## Data for analysis
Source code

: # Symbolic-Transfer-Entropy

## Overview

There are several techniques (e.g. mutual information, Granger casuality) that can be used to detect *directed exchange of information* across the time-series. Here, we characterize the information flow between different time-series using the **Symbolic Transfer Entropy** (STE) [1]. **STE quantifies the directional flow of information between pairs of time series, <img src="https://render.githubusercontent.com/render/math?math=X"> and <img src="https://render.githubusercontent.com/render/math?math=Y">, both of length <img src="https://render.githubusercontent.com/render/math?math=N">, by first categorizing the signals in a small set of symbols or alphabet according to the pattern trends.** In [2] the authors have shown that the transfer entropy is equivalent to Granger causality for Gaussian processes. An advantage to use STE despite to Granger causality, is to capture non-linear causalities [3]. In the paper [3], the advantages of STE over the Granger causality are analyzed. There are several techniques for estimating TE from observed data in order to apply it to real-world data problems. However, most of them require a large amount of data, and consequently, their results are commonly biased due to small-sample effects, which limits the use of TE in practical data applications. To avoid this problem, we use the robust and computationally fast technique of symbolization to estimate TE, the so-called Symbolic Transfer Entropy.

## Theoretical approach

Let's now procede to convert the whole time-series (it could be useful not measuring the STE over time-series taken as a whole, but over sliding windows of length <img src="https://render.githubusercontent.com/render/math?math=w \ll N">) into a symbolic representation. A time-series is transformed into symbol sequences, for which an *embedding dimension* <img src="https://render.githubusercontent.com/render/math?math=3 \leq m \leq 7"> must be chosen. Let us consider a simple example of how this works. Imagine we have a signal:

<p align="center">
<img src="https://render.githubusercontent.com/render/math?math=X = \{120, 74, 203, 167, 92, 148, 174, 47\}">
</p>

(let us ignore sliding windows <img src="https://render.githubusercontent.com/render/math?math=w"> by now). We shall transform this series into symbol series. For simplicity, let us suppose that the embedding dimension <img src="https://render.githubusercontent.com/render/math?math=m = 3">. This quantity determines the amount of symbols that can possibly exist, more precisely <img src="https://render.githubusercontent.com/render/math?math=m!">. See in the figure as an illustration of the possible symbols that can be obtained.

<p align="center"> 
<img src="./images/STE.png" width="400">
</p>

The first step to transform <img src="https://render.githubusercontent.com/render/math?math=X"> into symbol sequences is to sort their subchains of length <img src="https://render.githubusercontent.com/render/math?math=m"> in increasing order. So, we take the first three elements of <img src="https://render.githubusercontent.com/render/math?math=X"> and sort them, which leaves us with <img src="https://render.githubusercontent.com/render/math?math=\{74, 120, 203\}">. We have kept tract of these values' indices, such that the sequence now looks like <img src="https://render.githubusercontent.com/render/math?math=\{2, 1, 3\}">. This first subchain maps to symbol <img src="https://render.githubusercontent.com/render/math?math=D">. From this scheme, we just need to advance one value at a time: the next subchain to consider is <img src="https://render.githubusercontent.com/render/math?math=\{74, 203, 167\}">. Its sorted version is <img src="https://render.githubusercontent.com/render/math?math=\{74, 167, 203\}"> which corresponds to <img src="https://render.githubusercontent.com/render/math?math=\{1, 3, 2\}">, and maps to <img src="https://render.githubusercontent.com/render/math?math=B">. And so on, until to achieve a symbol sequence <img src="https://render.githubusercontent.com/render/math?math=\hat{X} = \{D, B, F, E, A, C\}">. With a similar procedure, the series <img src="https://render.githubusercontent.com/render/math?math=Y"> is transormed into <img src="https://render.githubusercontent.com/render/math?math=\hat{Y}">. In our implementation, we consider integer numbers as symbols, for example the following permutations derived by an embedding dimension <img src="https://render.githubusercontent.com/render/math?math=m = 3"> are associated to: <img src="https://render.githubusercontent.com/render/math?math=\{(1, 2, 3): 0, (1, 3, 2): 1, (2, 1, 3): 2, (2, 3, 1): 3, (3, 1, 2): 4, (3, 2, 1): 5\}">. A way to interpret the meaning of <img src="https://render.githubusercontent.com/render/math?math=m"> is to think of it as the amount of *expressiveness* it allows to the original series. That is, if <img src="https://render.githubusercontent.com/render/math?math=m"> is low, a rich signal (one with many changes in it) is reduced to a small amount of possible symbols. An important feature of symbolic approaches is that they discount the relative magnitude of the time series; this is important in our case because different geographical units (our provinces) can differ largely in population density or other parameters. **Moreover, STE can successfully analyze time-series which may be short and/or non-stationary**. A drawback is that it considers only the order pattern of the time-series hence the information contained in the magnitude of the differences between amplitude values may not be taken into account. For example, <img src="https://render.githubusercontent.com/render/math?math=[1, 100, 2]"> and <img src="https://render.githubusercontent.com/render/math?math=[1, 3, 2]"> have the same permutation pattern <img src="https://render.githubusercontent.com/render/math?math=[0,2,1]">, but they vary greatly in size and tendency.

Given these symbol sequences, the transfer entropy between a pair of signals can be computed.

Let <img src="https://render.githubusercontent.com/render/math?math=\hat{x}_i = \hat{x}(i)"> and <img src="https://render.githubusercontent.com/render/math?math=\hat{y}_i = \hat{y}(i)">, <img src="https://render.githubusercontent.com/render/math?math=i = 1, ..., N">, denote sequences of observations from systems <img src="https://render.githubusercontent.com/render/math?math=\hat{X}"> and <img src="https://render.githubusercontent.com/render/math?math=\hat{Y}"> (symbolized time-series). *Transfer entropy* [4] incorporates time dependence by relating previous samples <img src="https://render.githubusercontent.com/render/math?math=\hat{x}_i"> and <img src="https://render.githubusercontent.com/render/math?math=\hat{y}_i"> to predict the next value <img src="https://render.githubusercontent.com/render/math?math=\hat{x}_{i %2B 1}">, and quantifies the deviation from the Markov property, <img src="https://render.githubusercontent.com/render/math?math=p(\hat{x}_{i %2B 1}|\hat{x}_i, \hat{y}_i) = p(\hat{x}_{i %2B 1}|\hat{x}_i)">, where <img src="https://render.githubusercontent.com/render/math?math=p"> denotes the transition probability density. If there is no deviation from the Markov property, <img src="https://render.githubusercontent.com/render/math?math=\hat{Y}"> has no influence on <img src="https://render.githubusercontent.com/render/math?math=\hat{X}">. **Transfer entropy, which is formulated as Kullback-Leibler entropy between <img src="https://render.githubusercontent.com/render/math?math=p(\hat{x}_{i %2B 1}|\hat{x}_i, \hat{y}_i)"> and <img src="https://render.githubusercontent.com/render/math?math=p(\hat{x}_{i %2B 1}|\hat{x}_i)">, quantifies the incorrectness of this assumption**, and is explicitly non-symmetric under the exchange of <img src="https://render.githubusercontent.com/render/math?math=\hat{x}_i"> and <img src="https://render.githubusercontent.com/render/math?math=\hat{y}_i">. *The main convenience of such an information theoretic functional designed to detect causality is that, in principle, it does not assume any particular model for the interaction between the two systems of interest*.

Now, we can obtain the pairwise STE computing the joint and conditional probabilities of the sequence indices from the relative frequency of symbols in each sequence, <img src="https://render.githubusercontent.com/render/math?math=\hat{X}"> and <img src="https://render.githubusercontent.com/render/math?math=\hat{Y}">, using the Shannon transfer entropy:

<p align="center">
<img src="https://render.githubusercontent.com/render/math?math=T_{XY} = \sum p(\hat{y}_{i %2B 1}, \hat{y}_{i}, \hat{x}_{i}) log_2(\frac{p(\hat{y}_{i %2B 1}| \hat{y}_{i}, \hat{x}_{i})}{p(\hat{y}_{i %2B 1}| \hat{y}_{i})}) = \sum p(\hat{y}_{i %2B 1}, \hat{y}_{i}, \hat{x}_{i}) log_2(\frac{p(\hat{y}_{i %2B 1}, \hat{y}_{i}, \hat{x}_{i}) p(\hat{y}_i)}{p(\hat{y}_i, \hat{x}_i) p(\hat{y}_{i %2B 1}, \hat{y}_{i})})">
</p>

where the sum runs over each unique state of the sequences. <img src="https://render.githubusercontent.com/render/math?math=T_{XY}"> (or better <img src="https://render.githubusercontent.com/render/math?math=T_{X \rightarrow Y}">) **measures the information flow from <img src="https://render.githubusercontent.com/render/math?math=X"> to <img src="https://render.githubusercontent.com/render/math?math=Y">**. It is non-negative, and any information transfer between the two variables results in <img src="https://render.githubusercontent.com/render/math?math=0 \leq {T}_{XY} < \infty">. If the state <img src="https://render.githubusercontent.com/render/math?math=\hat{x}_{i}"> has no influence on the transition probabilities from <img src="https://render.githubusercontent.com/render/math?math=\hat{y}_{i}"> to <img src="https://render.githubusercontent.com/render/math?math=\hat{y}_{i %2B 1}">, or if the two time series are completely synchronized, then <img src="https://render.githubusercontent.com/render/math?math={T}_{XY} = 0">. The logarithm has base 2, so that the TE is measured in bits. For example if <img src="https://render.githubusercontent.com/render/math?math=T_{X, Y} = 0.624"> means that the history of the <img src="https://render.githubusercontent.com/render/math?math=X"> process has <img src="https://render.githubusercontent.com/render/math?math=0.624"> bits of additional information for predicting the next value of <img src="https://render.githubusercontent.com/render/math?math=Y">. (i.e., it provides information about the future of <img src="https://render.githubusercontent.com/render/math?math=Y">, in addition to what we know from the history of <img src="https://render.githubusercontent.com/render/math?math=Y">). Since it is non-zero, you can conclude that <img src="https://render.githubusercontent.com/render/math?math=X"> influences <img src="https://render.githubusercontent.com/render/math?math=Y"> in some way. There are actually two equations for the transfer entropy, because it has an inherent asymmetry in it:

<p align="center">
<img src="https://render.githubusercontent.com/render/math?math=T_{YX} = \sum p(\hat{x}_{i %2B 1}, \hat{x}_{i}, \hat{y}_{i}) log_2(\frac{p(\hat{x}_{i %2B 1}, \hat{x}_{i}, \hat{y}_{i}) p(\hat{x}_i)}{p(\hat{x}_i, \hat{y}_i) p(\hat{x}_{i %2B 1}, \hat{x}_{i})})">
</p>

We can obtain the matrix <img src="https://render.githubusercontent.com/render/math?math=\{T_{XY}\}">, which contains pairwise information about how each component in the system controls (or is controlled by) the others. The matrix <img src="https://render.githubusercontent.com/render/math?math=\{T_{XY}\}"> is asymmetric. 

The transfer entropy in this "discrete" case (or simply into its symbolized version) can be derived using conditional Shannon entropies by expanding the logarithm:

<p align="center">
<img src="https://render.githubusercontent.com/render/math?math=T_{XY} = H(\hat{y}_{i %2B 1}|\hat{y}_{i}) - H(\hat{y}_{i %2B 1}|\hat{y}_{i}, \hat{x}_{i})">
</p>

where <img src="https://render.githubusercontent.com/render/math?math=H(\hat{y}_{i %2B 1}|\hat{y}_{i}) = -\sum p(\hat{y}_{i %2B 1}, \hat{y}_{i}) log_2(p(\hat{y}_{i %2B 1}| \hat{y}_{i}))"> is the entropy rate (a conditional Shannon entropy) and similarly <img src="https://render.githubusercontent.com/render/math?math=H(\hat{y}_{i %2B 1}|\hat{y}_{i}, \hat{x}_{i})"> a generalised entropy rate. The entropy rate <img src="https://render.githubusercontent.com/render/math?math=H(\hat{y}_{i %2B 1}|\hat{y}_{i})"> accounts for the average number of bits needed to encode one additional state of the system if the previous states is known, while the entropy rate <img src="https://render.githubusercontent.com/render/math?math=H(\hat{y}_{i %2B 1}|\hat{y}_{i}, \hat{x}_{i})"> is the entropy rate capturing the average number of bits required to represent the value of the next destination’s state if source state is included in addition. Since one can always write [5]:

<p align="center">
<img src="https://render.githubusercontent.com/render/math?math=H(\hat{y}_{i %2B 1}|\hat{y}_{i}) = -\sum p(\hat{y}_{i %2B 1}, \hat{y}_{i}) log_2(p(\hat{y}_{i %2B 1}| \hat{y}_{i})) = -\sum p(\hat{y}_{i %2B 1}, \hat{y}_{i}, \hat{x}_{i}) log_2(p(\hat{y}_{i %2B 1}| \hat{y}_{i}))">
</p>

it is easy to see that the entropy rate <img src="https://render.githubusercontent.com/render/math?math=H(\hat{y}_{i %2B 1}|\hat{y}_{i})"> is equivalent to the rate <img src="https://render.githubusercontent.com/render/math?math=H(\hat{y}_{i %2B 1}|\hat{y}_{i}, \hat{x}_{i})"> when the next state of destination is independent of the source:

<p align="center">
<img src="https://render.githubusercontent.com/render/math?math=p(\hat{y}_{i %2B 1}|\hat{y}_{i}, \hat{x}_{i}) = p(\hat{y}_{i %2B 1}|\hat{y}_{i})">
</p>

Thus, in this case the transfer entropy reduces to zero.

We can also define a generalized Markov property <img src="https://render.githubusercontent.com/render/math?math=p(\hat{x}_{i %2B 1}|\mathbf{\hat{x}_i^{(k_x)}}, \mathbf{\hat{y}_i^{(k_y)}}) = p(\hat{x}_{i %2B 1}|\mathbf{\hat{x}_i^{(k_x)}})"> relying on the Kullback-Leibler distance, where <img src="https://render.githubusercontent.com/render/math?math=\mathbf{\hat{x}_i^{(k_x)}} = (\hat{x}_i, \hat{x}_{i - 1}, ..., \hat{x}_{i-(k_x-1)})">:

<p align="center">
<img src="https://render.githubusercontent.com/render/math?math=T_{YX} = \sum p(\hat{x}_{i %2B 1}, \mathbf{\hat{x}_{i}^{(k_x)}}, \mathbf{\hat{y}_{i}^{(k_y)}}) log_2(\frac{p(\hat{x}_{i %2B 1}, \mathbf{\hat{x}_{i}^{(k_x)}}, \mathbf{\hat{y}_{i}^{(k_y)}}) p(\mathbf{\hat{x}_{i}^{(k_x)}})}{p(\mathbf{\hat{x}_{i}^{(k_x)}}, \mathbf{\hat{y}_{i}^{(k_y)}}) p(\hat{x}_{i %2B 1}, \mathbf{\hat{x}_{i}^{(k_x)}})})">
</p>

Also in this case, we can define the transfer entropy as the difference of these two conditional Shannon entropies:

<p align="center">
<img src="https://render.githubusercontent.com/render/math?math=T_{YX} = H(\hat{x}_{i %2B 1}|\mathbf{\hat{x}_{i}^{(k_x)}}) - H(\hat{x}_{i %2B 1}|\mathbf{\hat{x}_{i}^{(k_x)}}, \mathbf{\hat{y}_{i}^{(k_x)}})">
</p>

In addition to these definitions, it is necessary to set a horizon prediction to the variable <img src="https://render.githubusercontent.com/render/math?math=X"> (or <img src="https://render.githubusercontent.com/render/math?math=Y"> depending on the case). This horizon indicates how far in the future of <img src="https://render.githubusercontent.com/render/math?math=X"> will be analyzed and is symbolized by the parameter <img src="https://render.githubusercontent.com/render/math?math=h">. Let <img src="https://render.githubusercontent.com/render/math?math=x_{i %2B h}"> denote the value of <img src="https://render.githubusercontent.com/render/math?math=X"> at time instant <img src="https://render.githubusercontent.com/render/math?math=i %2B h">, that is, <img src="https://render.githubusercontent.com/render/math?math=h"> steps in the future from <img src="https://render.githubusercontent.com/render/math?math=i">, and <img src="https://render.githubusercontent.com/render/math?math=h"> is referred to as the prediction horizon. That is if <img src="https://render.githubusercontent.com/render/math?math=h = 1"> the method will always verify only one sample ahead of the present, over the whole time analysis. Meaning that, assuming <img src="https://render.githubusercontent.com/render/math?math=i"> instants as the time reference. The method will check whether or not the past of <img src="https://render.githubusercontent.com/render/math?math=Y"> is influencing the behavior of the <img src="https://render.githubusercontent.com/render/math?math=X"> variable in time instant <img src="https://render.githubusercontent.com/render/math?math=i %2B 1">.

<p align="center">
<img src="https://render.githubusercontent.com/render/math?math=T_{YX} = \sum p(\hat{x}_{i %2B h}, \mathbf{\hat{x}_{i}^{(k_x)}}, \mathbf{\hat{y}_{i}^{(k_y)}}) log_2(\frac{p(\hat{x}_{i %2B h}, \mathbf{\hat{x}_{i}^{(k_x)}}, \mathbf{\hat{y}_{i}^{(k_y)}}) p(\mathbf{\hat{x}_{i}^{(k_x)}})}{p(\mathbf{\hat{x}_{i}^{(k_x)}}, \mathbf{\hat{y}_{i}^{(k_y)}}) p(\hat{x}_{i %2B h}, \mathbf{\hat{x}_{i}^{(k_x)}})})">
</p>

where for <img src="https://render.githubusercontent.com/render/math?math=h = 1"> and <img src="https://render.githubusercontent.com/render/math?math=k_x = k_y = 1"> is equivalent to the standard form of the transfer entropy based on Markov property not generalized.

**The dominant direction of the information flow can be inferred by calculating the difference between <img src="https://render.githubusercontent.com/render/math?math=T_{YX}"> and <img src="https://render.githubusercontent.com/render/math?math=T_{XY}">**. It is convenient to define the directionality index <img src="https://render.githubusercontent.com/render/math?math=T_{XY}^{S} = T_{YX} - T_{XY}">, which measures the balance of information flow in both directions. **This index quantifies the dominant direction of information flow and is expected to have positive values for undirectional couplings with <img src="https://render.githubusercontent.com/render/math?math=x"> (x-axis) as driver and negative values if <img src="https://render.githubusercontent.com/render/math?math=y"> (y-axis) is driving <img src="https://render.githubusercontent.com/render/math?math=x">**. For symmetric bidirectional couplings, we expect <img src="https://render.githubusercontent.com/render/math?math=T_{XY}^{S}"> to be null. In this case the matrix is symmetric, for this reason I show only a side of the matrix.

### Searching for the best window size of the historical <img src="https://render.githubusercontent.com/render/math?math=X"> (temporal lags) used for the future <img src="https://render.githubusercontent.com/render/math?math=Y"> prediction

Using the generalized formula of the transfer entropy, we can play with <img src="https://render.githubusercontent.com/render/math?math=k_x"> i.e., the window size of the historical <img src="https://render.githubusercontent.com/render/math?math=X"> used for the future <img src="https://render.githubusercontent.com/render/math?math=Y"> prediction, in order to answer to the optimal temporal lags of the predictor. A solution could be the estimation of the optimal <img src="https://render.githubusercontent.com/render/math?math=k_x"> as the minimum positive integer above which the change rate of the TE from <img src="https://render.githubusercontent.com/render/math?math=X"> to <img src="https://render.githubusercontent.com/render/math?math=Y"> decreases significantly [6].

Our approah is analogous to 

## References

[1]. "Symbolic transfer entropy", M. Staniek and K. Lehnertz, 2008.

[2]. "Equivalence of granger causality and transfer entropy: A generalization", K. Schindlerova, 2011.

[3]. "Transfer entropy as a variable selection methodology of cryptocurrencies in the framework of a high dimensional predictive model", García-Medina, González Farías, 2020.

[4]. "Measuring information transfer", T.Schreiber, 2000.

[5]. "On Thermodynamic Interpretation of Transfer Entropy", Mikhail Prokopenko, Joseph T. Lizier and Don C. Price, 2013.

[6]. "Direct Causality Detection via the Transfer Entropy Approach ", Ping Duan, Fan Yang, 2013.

## What you will do
Please restate, exactly as written, the line that holds "C. Price, 2013." and all remaining lines of the data above, and only those.

## Response to this task
[5]. "On Thermodynamic Interpretation of Transfer Entropy", Mikhail Prokopenko, Joseph T. Lizier and Don C. Price, 2013.

[6]. "Direct Causality Detection via the Transfer Entropy Approach ", Ping Duan, Fan Yang, 2013.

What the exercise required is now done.